Dans la pétition qu’il a lancée, M. Crochard demande que les permis de travail fermés comme celui qu’il détient puissent automatiquement être considérés comme « ouverts ». Il demande aux autorités d’accorder des dérogations temporaires afin que les travailleurs puissent occuper un nouvel emploi, et qu’on leur permette de régulariser leur situation une fois la crise terminée.

Cette solution ferait aussi grandement l’affaire de David Samacoïts, qui avait trouvé un nouvel emploi « avant que tout ça n’explose ». « Mais ça fait maintenant plusieurs semaines que je suis en attente [d’un nouveau permis de travail]. Comme beaucoup, je suis dans la crainte de voir cet employeur se désister », a-t-il déploré, en critiquant le délai de trois mois pour « refaire un papier ». « On se sent bloqués et on n’a pas d’autre option. » Ayant eu une offre d’emploi plus intéressante, M. Samacoïts a démissionné tout juste avant le confinement, avec l’intention de se refaire un autre permis de travail grâce au « tour du poteau ». Il n’est donc pas admissible à l’assurance-emploi ni à la Prestation canadienne d’urgence (PCU) et est sans revenu depuis plus d’un mois.

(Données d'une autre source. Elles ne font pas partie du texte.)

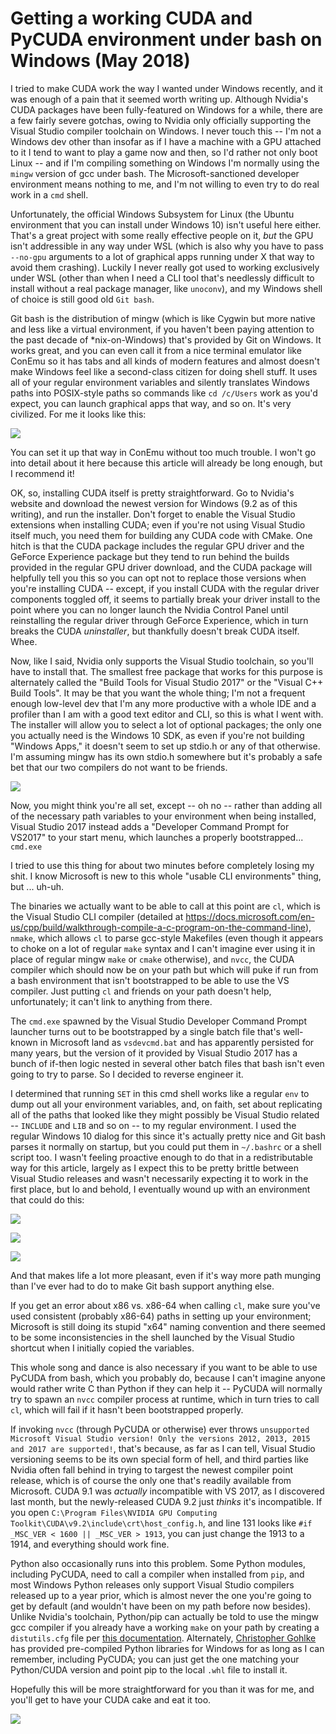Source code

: # Getting a working CUDA and PyCUDA environment under bash on Windows (May 2018)

I tried to make CUDA work the way I wanted under Windows recently, and it was enough of a pain that it seemed worth writing up. Although Nvidia's CUDA packages have been fully-featured on Windows for a while, there are a few fairly severe gotchas, owing to Nvidia only officially supporting the Visual Studio compiler toolchain on Windows. I never touch this -- I'm not a Windows dev other than insofar as if I have a machine with a GPU attached to it I tend to want to play a game now and then, so I'd rather not only boot Linux -- and if I'm compiling something on Windows I'm normally using the `mingw` version of gcc under bash. The Microsoft-sanctioned developer environment means nothing to me, and I'm not willing to even try to do real work in a `cmd` shell.

Unfortunately, the official Windows Subsystem for Linux (the Ubuntu environment that you can install under Windows 10) isn't useful here either. That's a great project with some really effective people on it, *but* the GPU isn't addressible in any way under WSL (which is also why you have to pass `--no-gpu` arguments to a lot of graphical apps running under X that way to avoid them crashing). Luckily I never really got used to working exclusively under WSL (other than when I need a CLI tool that's needlessly difficult to install without a real package manager, like `unoconv`), and my Windows shell of choice is still good old `Git bash`.

Git bash is the distribution of mingw (which is like Cygwin but more native and less like a virtual environment, if you haven't been paying attention to the past decade of *nix-on-Windows) that's provided by Git on Windows. It works great, and you can even call it from a nice terminal emulator like ConEmu so it has tabs and all kinds of modern features and almost doesn't make Windows feel like a second-class citizen for doing shell stuff. It uses all of your regular environment variables and silently translates Windows paths into POSIX-style paths so commands like `cd /c/Users` work as you'd expect, you can launch graphical apps that way, and so on. It's very civilized. For me it looks like this:

![](https://axfelix.github.io/conemu.png)

You can set it up that way in ConEmu without too much trouble. I won't go into detail about it here because this article will already be long enough, but I recommend it!

OK, so, installing CUDA itself is pretty straightforward. Go to Nvidia's website and download the newest version for Windows (9.2 as of this writing), and run the installer. Don't forget to enable the Visual Studio extensions when installing CUDA; even if you're not using Visual Studio itself much, you need them for building any CUDA code with CMake. One hitch is that the CUDA package includes the regular GPU driver and the GeForce Experience package but they tend to run behind the builds provided in the regular GPU driver download, and the CUDA package will helpfully tell you this so you can opt not to replace those versions when you're installing CUDA -- except, if you install CUDA with the regular driver components toggled off, it seems to partially break your driver install to the point where you can no longer launch the Nvidia Control Panel until reinstalling the regular driver through GeForce Experience, which in turn breaks the CUDA *uninstaller*, but thankfully doesn't break CUDA itself. Whee.

Now, like I said, Nvidia only supports the Visual Studio toolchain, so you'll have to install that. The smallest free package that works for this purpose is alternately called the "Build Tools for Visual Studio 2017" or the "Visual C++ Build Tools". It may be that you want the whole thing; I'm not a frequent enough low-level dev that I'm any more productive with a whole IDE and a profiler than I am with a good text editor and CLI, so this is what I went with. The installer will allow you to select a lot of optional packages; the only one you actually need is the Windows 10 SDK, as even if you're not building "Windows Apps," it doesn't seem to set up stdio.h or any of that otherwise. I'm assuming mingw has its own stdio.h somewhere but it's probably a safe bet that our two compilers do not want to be friends.

![](https://axfelix.github.io/vs2017.png)

Now, you might think you're all set, except -- oh no -- rather than adding all of the necessary path variables to your environment when being installed, Visual Studio 2017 instead adds a "Developer Command Prompt for VS2017" to your start menu, which launches a properly bootstrapped... `cmd.exe`

I tried to use this thing for about two minutes before completely losing my shit. I know Microsoft is new to this whole "usable CLI environments" thing, but ... uh-uh.

The binaries we actually want to be able to call at this point are `cl`, which is the Visual Studio CLI compiler (detailed at https://docs.microsoft.com/en-us/cpp/build/walkthrough-compile-a-c-program-on-the-command-line), `nmake`, which allows `cl` to parse gcc-style Makefiles (even though it appears to choke on a lot of regular `make` syntax and I can't imagine ever using it in place of regular mingw `make` or `cmake` otherwise), and `nvcc`, the CUDA compiler which should now be on your path but which will puke if run from a bash environment that isn't bootstrapped to be able to use the VS compiler. Just putting `cl` and friends on your path doesn't help, unfortunately; it can't link to anything from there.

The `cmd.exe` spawned by the Visual Studio Developer Command Prompt launcher turns out to be bootstrapped by a single batch file that's well-known in Microsoft land as `vsdevcmd.bat` and has apparently persisted for many years, but the version of it provided by Visual Studio 2017 has a bunch of if-then logic nested in several other batch files that bash isn't even going to try to parse. So I decided to reverse engineer it.

I determined that running `SET` in this cmd shell works like a regular `env` to dump out all your environment variables, and, on faith, set about replicating all of the paths that looked like they might possibly be Visual Studio related -- `INCLUDE` and `LIB` and so on -- to my regular environment. I used the regular Windows 10 dialog for this since it's actually pretty nice and Git bash parses it normally on startup, but you could put them in `~/.bashrc` or a shell script too. I wasn't feeling proactive enough to do that in a redistributable way for this article, largely as I expect this to be pretty brittle between Visual Studio releases and wasn't necessarily expecting it to work in the first place, but lo and behold, I eventually wound up with an environment that could do this:

![](https://axfelix.github.io/set.png)

![](https://axfelix.github.io/env.png)

![](https://axfelix.github.io/cl.png)

And that makes life a lot more pleasant, even if it's way more path munging than I've ever had to do to make Git bash support anything else.

If you get an error about x86 vs. x86-64 when calling `cl`, make sure you've used consistent (probably x86-64) paths in setting up your environment; Microsoft is still doing its stupid "x64" naming convention and there seemed to be some inconsistencies in the shell launched by the Visual Studio shortcut when I initially copied the variables.

This whole song and dance is also necessary if you want to be able to use PyCUDA from bash, which you probably do, because I can't imagine anyone would rather write C than Python if they can help it -- PyCUDA will normally try to spawn an `nvcc` compiler process at runtime, which in turn tries to call `cl`, which will fail if it hasn't been bootstrapped properly.

If invoking `nvcc` (through PyCUDA or otherwise) ever throws `unsupported Microsoft Visual Studio version! Only the versions 2012, 2013, 2015 and 2017 are supported!`, that's because, as far as I can tell, Visual Studio versioning seems to be its own special form of hell, and third parties like Nvidia often fall behind in trying to targest the newest compiler point release, which is of course the only one that's readily available from Microsoft. CUDA 9.1 was *actually* incompatible with VS 2017, as I discovered last month, but the newly-released CUDA 9.2 just *thinks* it's incompatible. If you open `C:\Program Files\NVIDIA GPU Computing Toolkit\CUDA\v9.2\include\crt\host_config.h`, and line 131 looks like `#if _MSC_VER < 1600 || _MSC_VER > 1913`, you can just change the 1913 to a 1914, and everything should work fine.

Python also occasionally runs into this problem. Some Python modules, including PyCUDA, need to call a compiler when installed from `pip`, and most Windows Python releases only support Visual Studio compilers released up to a year prior, which is almost never the one you're going to get by default (and wouldn't have been on my path before now besides). Unlike Nvidia's toolchain, Python/pip can actually be told to use the mingw gcc compiler if you already have a working `make` on your path by creating a `distutils.cfg` file per [this documentation](https://wiki.python.org/moin/WindowsCompilers#GCC_-_MinGW-w64_.28x86.2C_x64.29). Alternately, [Christopher Gohlke](https://www.lfd.uci.edu/~gohlke/pythonlibs/) has provided pre-compiled Python libraries for Windows for as long as I can remember, including PyCUDA; you can just get the one matching your Python/CUDA version and point pip to the local `.whl` file to install it.

Hopefully this will be more straightforward for you than it was for me, and you'll get to have your CUDA cake and eat it too.

![](https://axfelix.github.io/pycuda.png)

Pour Hugo Crochard, le gouvernement ferait plus d’économies en permettant à ceux qui ont des offres d’emploi de travailler plutôt qu’en les forçant à rester chez eux et à recevoir la PCU. « J’ai fait des calculs rapides et sachant que le Canada délivre annuellement environ 8000 permis vacances-travail en France, si toutes ces personnes perdent leur emploi et touchent la PCU à 2000 $, ça représente des millions », a-t-il illustré.

Parmi les plus vulnérables

Pour Dalia Gesualdi-Fecteau, professeure au Département des sciences juridiques de l’UQAM, même si certains travailleurs étrangers temporaires qui sont dans l’impasse avec un permis fermé peuvent recevoir la PCU, ce n’est qu’une mesure temporaire, et donc limitée. « La crise va durer beaucoup plus que quatre mois et ce qui m’inquiète, c’est justement l’après-crise pour ces personnes », soutient-elle.

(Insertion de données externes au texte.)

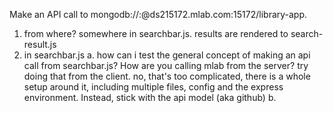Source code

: Make an API call to mongodb://<dbuser>:<dbpassword>@ds215172.mlab.com:15172/library-app.
1. from where? somewhere in searchbar.js. results are rendered to search-result.js
2. in searchbar.js
    a. how can i test the general concept of making an api call from searchbar.js? How are you calling mlab from the server? try doing that from the client. no, that's too complicated, there is a whole setup around it, including multiple files, config and the express environment. Instead, stick with the api model (aka github)
    b.
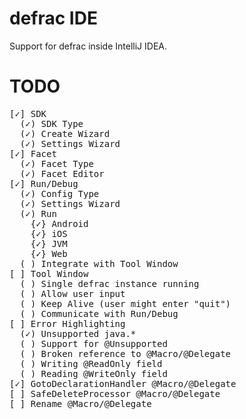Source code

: defrac IDE
==========
Support for defrac inside IntelliJ IDEA.

TODO
====
<pre>
[✓] SDK
  (✓) SDK Type
  (✓) Create Wizard
  (✓) Settings Wizard
[✓] Facet
  (✓) Facet Type
  (✓) Facet Editor
[✓] Run/Debug
  (✓) Config Type
  (✓) Settings Wizard
  (✓) Run
    {✓} Android
    {✓} iOS
    {✓} JVM
    {✓} Web
  ( ) Integrate with Tool Window
[ ] Tool Window
  ( ) Single defrac instance running
  ( ) Allow user input
  ( ) Keep Alive (user might enter "quit")
  ( ) Communicate with Run/Debug
[ ] Error Highlighting
  (✓) Unsupported java.*
  ( ) Support for @Unsupported
  ( ) Broken reference to @Macro/@Delegate
  ( ) Writing @ReadOnly field
  ( ) Reading @WriteOnly field
[✓] GotoDeclarationHandler @Macro/@Delegate
[ ] SafeDeleteProcessor @Macro/@Delegate
[ ] Rename @Macro/@Delegate
</pre>
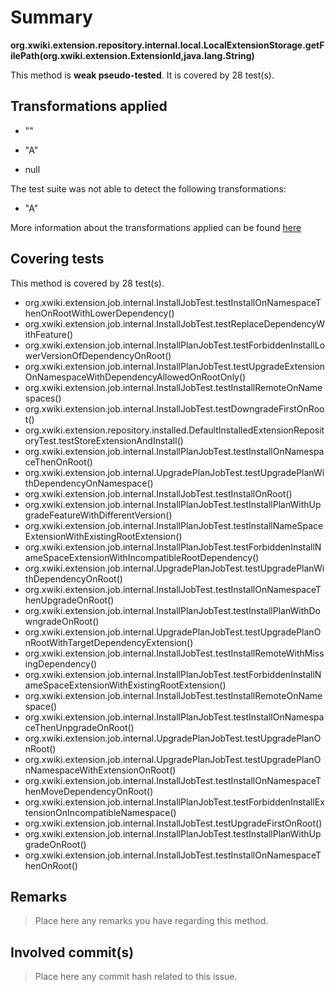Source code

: # Summary
**org.xwiki.extension.repository.internal.local.LocalExtensionStorage.getFilePath(org.xwiki.extension.ExtensionId,java.lang.String)**

This method is **weak pseudo-tested**.
It is covered by 28 test(s). 


## Transformations applied

- &quot;&quot;

- &quot;A&quot;

- null


The test suite was not able to detect the following transformations:
 * &quot;A&quot; 


More information about the transformations applied can be found [here](https://github.com/STAMP-project/pitest-descartes)

## Covering tests
This method is covered by 28 test(s).
* org.xwiki.extension.job.internal.InstallJobTest.testInstallOnNamespaceThenOnRootWithLowerDependency()
* org.xwiki.extension.job.internal.InstallJobTest.testReplaceDependencyWithFeature()
* org.xwiki.extension.job.internal.InstallPlanJobTest.testForbiddenInstallLowerVersionOfDependencyOnRoot()
* org.xwiki.extension.job.internal.InstallPlanJobTest.testUpgradeExtensionOnNamespaceWithDependencyAllowedOnRootOnly()
* org.xwiki.extension.job.internal.InstallJobTest.testInstallRemoteOnNamespaces()
* org.xwiki.extension.job.internal.InstallJobTest.testDowngradeFirstOnRoot()
* org.xwiki.extension.repository.installed.DefaultInstalledExtensionRepositoryTest.testStoreExtensionAndInstall()
* org.xwiki.extension.job.internal.InstallPlanJobTest.testInstallOnNamespaceThenOnRoot()
* org.xwiki.extension.job.internal.UpgradePlanJobTest.testUpgradePlanWithDependencyOnNamespace()
* org.xwiki.extension.job.internal.InstallJobTest.testInstallOnRoot()
* org.xwiki.extension.job.internal.InstallPlanJobTest.testInstallPlanWithUpgradeFeatureWithDifferentVersion()
* org.xwiki.extension.job.internal.InstallPlanJobTest.testInstallNameSpaceExtensionWithExistingRootExtension()
* org.xwiki.extension.job.internal.InstallPlanJobTest.testForbiddenInstallNameSpaceExtensionWithIncompatibleRootDependency()
* org.xwiki.extension.job.internal.UpgradePlanJobTest.testUpgradePlanWithDependencyOnRoot()
* org.xwiki.extension.job.internal.InstallJobTest.testInstallOnNamespaceThenUpgradeOnRoot()
* org.xwiki.extension.job.internal.InstallPlanJobTest.testInstallPlanWithDowngradeOnRoot()
* org.xwiki.extension.job.internal.UpgradePlanJobTest.testUpgradePlanOnRootWithTargetDependencyExtension()
* org.xwiki.extension.job.internal.InstallJobTest.testInstallRemoteWithMissingDependency()
* org.xwiki.extension.job.internal.InstallPlanJobTest.testForbiddenInstallNameSpaceExtensionWithExistingRootExtension()
* org.xwiki.extension.job.internal.InstallJobTest.testInstallRemoteOnNamespace()
* org.xwiki.extension.job.internal.InstallPlanJobTest.testInstallOnNamespaceThenUnpgradeOnRoot()
* org.xwiki.extension.job.internal.UpgradePlanJobTest.testUpgradePlanOnRoot()
* org.xwiki.extension.job.internal.UpgradePlanJobTest.testUpgradePlanOnNamespaceWithExtensionOnRoot()
* org.xwiki.extension.job.internal.InstallJobTest.testInstallOnNamespaceThenMoveDependencyOnRoot()
* org.xwiki.extension.job.internal.InstallPlanJobTest.testForbiddenInstallExtensionOnIncompatibleNamespace()
* org.xwiki.extension.job.internal.InstallJobTest.testUpgradeFirstOnRoot()
* org.xwiki.extension.job.internal.InstallPlanJobTest.testInstallPlanWithUpgradeOnRoot()
* org.xwiki.extension.job.internal.InstallJobTest.testInstallOnNamespaceThenOnRoot()


## Remarks
> Place here any remarks you have regarding this method.

## Involved commit(s)

> Place here any commit hash related to this issue.
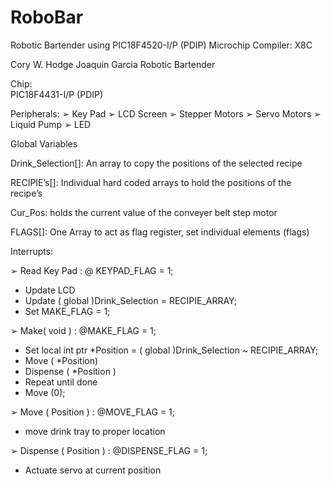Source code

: # RoboBar
Robotic Bartender using PIC18F4520-I/P (PDIP) Microchip
Compiler: X8C


Cory W. Hodge
Joaquin Garcia
Robotic Bartender

Chip:    
PIC18F4431-I/P (PDIP)

Peripherals:
➢    Key Pad
➢    LCD Screen
➢    Stepper Motors
➢    Servo Motors
➢    Liquid Pump
➢    LED

Global Variables

Drink_Selection[]: An array to copy the positions of the selected recipe

RECIPIE’s[]: Individual hard coded arrays to hold the positions of the recipe’s

Cur_Pos: holds the current value of the conveyer belt step motor

FLAGS[]:   One Array to act as flag register, set individual elements (flags)

Interrupts:

➢    Read Key Pad : @ KEYPAD_FLAG = 1;
-    Update LCD 
-    Update ( global )Drink_Selection = RECIPIE_ARRAY;
-    Set MAKE_FLAG = 1;

➢    Make( void ) : @MAKE_FLAG = 1;
-    Set local int  ptr *Position  = 
( global )Drink_Selection ~ RECIPIE_ARRAY;
-    Move ( *Position)
-    Dispense ( *Position )
-    Repeat until done
-    Move (0);

➢    Move ( Position ) : @MOVE_FLAG = 1;
-    move drink tray to proper location

➢    Dispense ( Position ) : @DISPENSE_FLAG = 1;
-    Actuate servo at current position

Pour elle, les milliers de travailleurs temporaires au Canada — travailleurs saisonniers, étudiants internationaux, ceux ayant un permis vacances-travail, etc. — font partie des plus vulnérables en ces temps de pandémie. Tant mieux pour ceux qui pourront se trouver un emploi, mais elle craint que plusieurs finissent au chômage en raison de la crise de la COVID-19. Et dans un contexte de compétition féroce pour l’emploi, le fait d’être un travailleur immigrant, avec un statut « temporaire », est un obstacle de plus, à compétences égales avec un citoyen canadien.

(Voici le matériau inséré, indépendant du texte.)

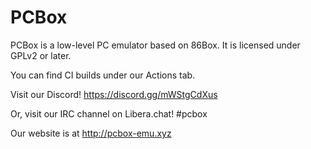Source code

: PCBox
=====

PCBox is a low-level PC emulator based on 86Box.
It is licensed under GPLv2 or later.

You can find CI builds under our Actions tab.

Visit our Discord! https://discord.gg/mWStgCdXus

Or, visit our IRC channel on Libera.chat! #pcbox

Our website is at http://pcbox-emu.xyz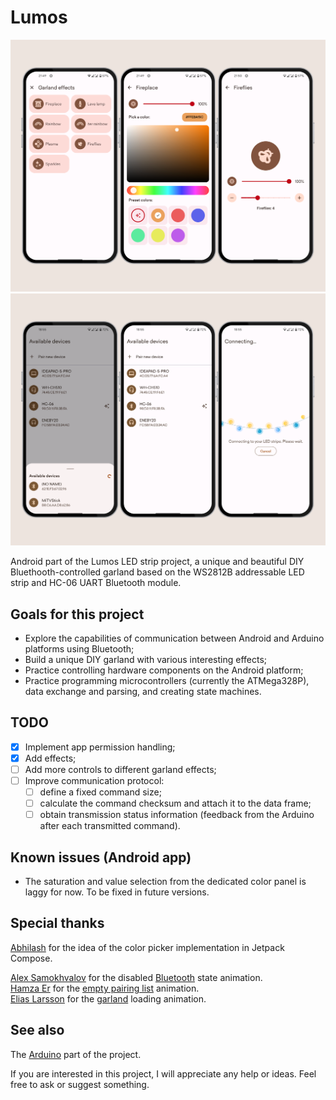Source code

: # Lumos
![Collage 1](/screenshots/Collage1.png)
![Collage 2](/screenshots/Collage2.png)

Android part of the Lumos LED strip project, a unique and beautiful DIY Bluethooth-controlled garland based on the WS2812B addressable LED strip and HC-06 UART Bluetooth module.

## Goals for this project
* Explore the capabilities of communication between Android and Arduino platforms using Bluetooth;
* Build a unique DIY garland with various interesting effects;
* Practice controlling hardware components on the Android platform;
* Practice programming microcontrollers (currently the ATMega328P), data exchange and parsing, and creating state machines.

## TODO
- [x] Implement app permission handling;
- [x] Add effects;
- [ ] Add more controls to different garland effects;
- [ ] Improve communication protocol:
  - [ ] define a fixed command size;
  - [ ] calculate the command checksum and attach it to the data frame;
  - [ ] obtain transmission status information (feedback from the Arduino after each transmitted command).

## Known issues (Android app)
* The saturation and value selection from the dedicated color panel is laggy for now. To be fixed in future versions.

## Special thanks
[Abhilash](https://github.com/V-Abhilash-1999) for the idea of the color picker implementation in Jetpack Compose.

[Alex Samokhvalov](https://lottiefiles.com/alex_motion) for the disabled [Bluetooth](https://lottiefiles.com/animations/professional-icon-animation-pYejkhGHZu) state animation.<br/>
[Hamza Er](https://lottiefiles.com/xwlv6bikbz) for the [empty pairing list](https://lottiefiles.com/animations/connect-icon-W2s7wnF5Sw) animation.<br/>
[Elias Larsson](https://lottiefiles.com/fw3mwoig1ro9zs5t) for the [garland](https://lottiefiles.com/animations/girland-0OYnKZg21I) loading animation.

## See also
The [Arduino](https://github.com/andrew-andrushchenko/Lumos-arduino) part of the project.

If you are interested in this project, I will appreciate any help or ideas. Feel free to ask or suggest something.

« Quelles sont les possibilités qui s’offrent pour ces gens dont le statut migratoire est précaire ? Comment font-ils pour se retrouver un emploi dans ce contexte-là ? Sur le plan humain, on peut parler de drame. Ces gens-là ont quitté un pays et tout laissé derrière eux, ils sont arrivés avec leur famille dans certains cas. Ce n’est pas évident de retourner chez soi, comme ça, fait remarquer Mme Gesualdi-Fecteau. D’autres ont contracté des dettes et des prêts pour venir et ils se retrouvent dans une incapacité à déployer des stratégies de déplacement compte tenu de leur statut précaire. »

Vers un assouplissement ?

Voyant que le gouvernement fédéral a assoupli ses règles pour les étudiants étrangers, Hugo Crochard a espoir qu’Ottawa se penche maintenant sur le cas des travailleurs temporaires. Déterminé, il a contacté sa députée et a écrit au ministère québécois de l’Immigration, de la Francisation et de l’Intégration (MIFI) pour demander de l’aide, où on lui a dit que des discussions étaient en cours avec le gouvernement fédéral, ce que Le Devoir a pu confirmer. « On ne demande pas un gros changement de règles, on ne demande qu’à avoir le droit de travailler, quitte à ce qu’à la fin de la crise, on retourne à la frontière et on se régularise. »

Interrogé à savoir s’il prévoyait notamment de permettre aux travailleurs ayant un permis fermé de ne pas être pénalisés s’ils changent d’employeur, le ministre fédéral de l’Immigration, Marco Mendicino, n’a, pour l’heure, évoqué aucun assouplissement de mesures ni réduction de délais. Par l’entremise de son cabinet, il a fait savoir qu’il reconnaissait « l’urgence » de la situation et a plutôt rappelé que les travailleurs étrangers temporaires et les étudiants étrangers étaient potentiellement admissibles à la prestation d’urgence, s’ils remplissaient les critères.